- Recorded information
• • •

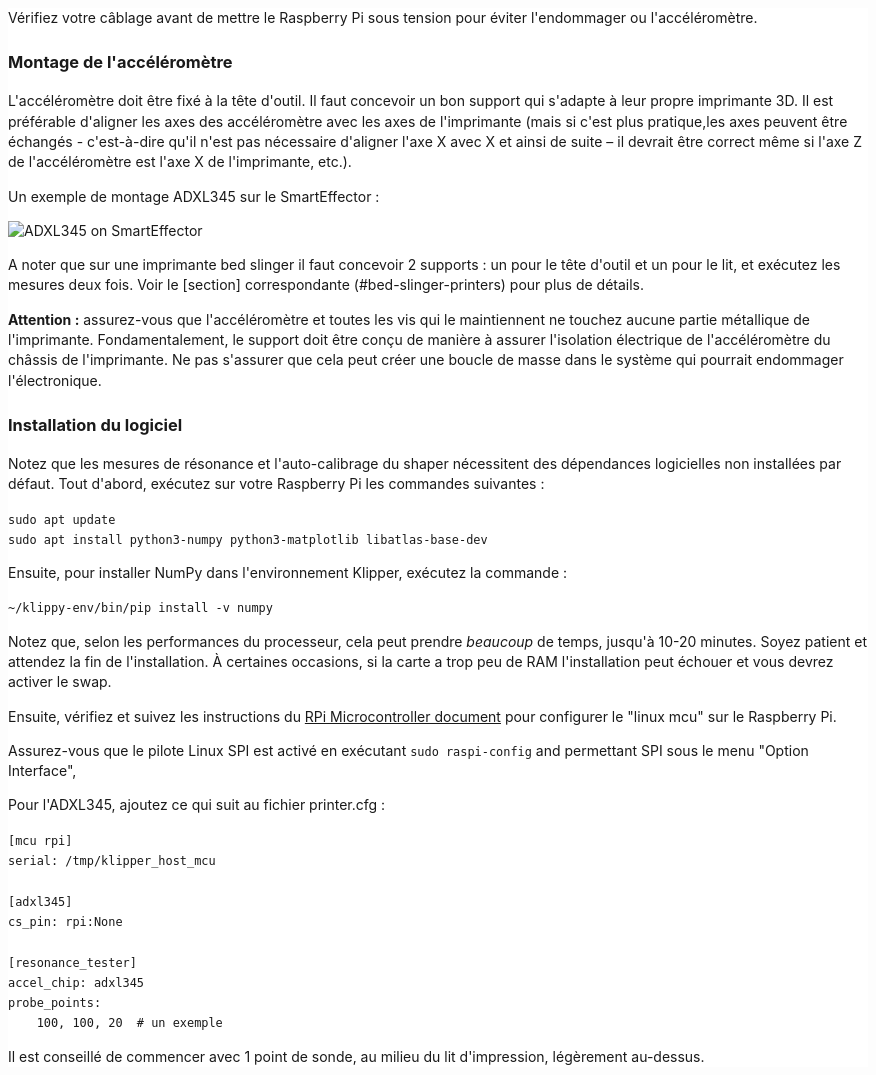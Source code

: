 Vérifiez votre câblage avant de mettre le Raspberry Pi sous tension pour éviter
l'endommager ou l'accéléromètre.

### Montage de l'accéléromètre

L'accéléromètre doit être fixé à la tête d'outil. Il faut concevoir un bon
support qui s'adapte à leur propre imprimante 3D. Il est préférable d'aligner les axes des accéléromètre avec les axes de l'imprimante (mais si c'est plus pratique,les axes peuvent être échangés - c'est-à-dire qu'il n'est pas nécessaire d'aligner l'axe X avec X et ainsi de suite – il devrait être correct même si l'axe Z de l'accéléromètre est l'axe X de l'imprimante, etc.).

Un exemple de montage ADXL345 sur le SmartEffector :

![ADXL345 on SmartEffector](img/adxl345-mount.jpg)

A noter que sur une imprimante bed slinger il faut concevoir 2 supports : un pour le tête d'outil et un pour le lit, et exécutez les mesures deux fois. Voir le [section] correspondante (#bed-slinger-printers) pour plus de détails.

**Attention :** assurez-vous que l'accéléromètre et toutes les vis qui le maintiennent ne touchez aucune partie métallique de l'imprimante. Fondamentalement, le support doit être conçu de manière à assurer l'isolation électrique de l'accéléromètre du châssis de l'imprimante. Ne pas s'assurer que cela peut créer une boucle de masse dans le système qui pourrait endommager l'électronique.

### Installation du logiciel

Notez que les mesures de résonance et l'auto-calibrage du shaper nécessitent des
dépendances logicielles non installées par défaut. Tout d'abord, exécutez sur votre Raspberry Pi les commandes suivantes :

```
sudo apt update
sudo apt install python3-numpy python3-matplotlib libatlas-base-dev
```

Ensuite, pour installer NumPy dans l'environnement Klipper, exécutez la commande :
```
~/klippy-env/bin/pip install -v numpy
```

Notez que, selon les performances du processeur, cela peut prendre *beaucoup*
de temps, jusqu'à 10-20 minutes. Soyez patient et attendez la fin de l'installation. À certaines occasions, si la carte a trop peu de RAM l'installation peut échouer et vous devrez activer le swap.

Ensuite, vérifiez et suivez les instructions du [RPi Microcontroller document](RPi_microcontroller.md) pour configurer le "linux mcu" sur le Raspberry Pi.

Assurez-vous que le pilote Linux SPI est activé en exécutant `sudo raspi-config` and permettant SPI sous le menu  "Option Interface",

Pour l'ADXL345, ajoutez ce qui suit au fichier printer.cfg :
```
[mcu rpi]
serial: /tmp/klipper_host_mcu

[adxl345]
cs_pin: rpi:None

[resonance_tester]
accel_chip: adxl345
probe_points:
    100, 100, 20  # un exemple
```
Il est conseillé de commencer avec 1 point de sonde, au milieu du lit d'impression, légèrement au-dessus.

• • •

- The task
The answer should contain nothing except the lines from the one with "Pour l'ADXL345, ajoutez" to the end of the material above, each given again exactly.

- Final answer
Pour l'ADXL345, ajoutez ce qui suit au fichier printer.cfg :
```
[mcu rpi]
serial: /tmp/klipper_host_mcu

[adxl345]
cs_pin: rpi:None

[resonance_tester]
accel_chip: adxl345
probe_points:
    100, 100, 20  # un exemple
```
Il est conseillé de commencer avec 1 point de sonde, au milieu du lit d'impression, légèrement au-dessus.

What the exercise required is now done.